SECTION 9.3 WARRANT OF ATTORNEY. EACH BORROWER HEREBY IRREVOCABLY AUTHORIZES AND
EMPOWERS ANY ATTORNEY OR ATTORNEYS OR THE PROTHONOTARY OR CLERK OF ANY
COURT OF RECORD IN THE COMMONWEALTH OF PENNSYLVANIA OR ELSEWHERE AT ANY
TIME AFTER AN EVENT OF DEFAULT HEREUNDER TO APPEAR FOR AND CONFESS JUDGMENT
AGAINST ANY AND ALL BORROWERS FOR THE UNPAID PRINCIPAL BALANCE OF THE NOTES
TOGETHER WITH ANY CHARGES DUE HEREUNDER OR THEREUNDER, ALL INTEREST ACCRUED
THEREON, AND ALL OTHER SUMS DUE HEREUNDER OR THEREUNDER, TOGETHER WITH
REASONABLE ATTORNEYS FEES AND ALL COSTS OF SUIT OR OTHER EXPENSES INCURRED.

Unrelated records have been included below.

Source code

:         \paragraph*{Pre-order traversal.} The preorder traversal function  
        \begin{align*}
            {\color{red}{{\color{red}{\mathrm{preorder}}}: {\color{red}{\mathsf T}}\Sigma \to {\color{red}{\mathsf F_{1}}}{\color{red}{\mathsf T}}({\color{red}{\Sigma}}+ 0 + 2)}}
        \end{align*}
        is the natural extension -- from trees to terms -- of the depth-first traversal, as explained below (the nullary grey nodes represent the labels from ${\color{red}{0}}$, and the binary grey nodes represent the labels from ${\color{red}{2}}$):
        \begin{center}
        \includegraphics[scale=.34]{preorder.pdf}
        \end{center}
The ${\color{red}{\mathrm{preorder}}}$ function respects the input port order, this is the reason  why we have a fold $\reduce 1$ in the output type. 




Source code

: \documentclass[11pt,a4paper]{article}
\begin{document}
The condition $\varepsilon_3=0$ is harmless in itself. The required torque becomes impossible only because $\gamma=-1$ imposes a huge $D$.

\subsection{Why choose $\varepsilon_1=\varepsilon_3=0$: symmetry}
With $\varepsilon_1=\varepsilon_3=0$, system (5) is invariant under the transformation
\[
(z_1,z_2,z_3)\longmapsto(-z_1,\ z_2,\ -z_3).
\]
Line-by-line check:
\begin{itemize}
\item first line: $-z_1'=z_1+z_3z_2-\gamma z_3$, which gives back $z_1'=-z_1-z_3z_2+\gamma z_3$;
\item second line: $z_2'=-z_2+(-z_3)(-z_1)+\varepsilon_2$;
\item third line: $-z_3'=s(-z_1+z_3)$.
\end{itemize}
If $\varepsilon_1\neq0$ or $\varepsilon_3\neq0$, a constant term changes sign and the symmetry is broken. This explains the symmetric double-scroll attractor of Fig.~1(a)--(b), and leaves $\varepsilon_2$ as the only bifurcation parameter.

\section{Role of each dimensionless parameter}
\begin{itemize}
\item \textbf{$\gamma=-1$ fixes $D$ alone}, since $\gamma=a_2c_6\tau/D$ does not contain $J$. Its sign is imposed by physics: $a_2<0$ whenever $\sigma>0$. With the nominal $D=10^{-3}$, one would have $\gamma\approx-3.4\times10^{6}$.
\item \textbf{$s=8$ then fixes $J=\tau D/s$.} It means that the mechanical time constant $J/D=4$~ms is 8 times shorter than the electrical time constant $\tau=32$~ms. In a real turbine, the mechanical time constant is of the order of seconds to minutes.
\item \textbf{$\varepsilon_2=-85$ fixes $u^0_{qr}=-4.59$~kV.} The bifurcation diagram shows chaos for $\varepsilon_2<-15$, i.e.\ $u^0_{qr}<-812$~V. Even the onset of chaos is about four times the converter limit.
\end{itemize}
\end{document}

IF A COPY OF THIS WARRANT OF ATTORNEY, VERIFIED BY AFFIDAVIT SHALL BE FILED
IN ANY PROCEEDING, IT SHALL NOT BE NECESSARY TO FILE THE ORIGINAL COPY OF
THIS AGREEMENT AS WARRANT OF ATTORNEY.
SECTION 9.4 SET-OFF. Upon an Event of Default, the Agent and each Bank shall
have a right of set-off against all property of each Borrower now or at any
time in the possession of the Agent or such Bank in any capacity whatever,
including, but not limited to, any such Borrower's interest in any deposit
account.
SECTION 9.5 AMENDMENTS, ETC. No amendment, modification, termination, or waiver
of any provision of any Loan Document to which any Borrower is a party, nor
consent to any departure by any Borrower from any Loan Document to which it
is a party, shall in any event be effective unless the same shall be in
writing and signed by the Majority Banks, and then such waiver or consent
shall be effective only in the specific instance and for the specific
purpose for which given, provided, however, that no amendment, waiver or
consent, shall, unless in writing and signed by all Banks, do any of the
following: (a) waive any of the conditions precedent specified in Article
IV; (b) increase the Revolving Credit Commitments of the Banks or subject
the Banks to any additional obligations; (c) reduce the principal of, or
interest on, the Notes or any fees hereunder; (d) postpone any date fixed
for any payment of
44
principal of, or interest on, the Notes or any fees hereunder; (e) change
the percentage of the Revolving Credit Commitments or of the aggregate
unpaid principal amount of the Notes which shall be required for the Banks
or any of them to take any action hereunder; (f) release any Borrower from
its obligations hereunder; or (g) amend, waive or modify this Section or
the definition of "Majority Banks," provided that, no amendment, waiver or
consent shall, unless in writing and signed by the Agent in addition to the
Banks required above to take such action, affect the rights or duties of
the Agent under any of the Loan Documents.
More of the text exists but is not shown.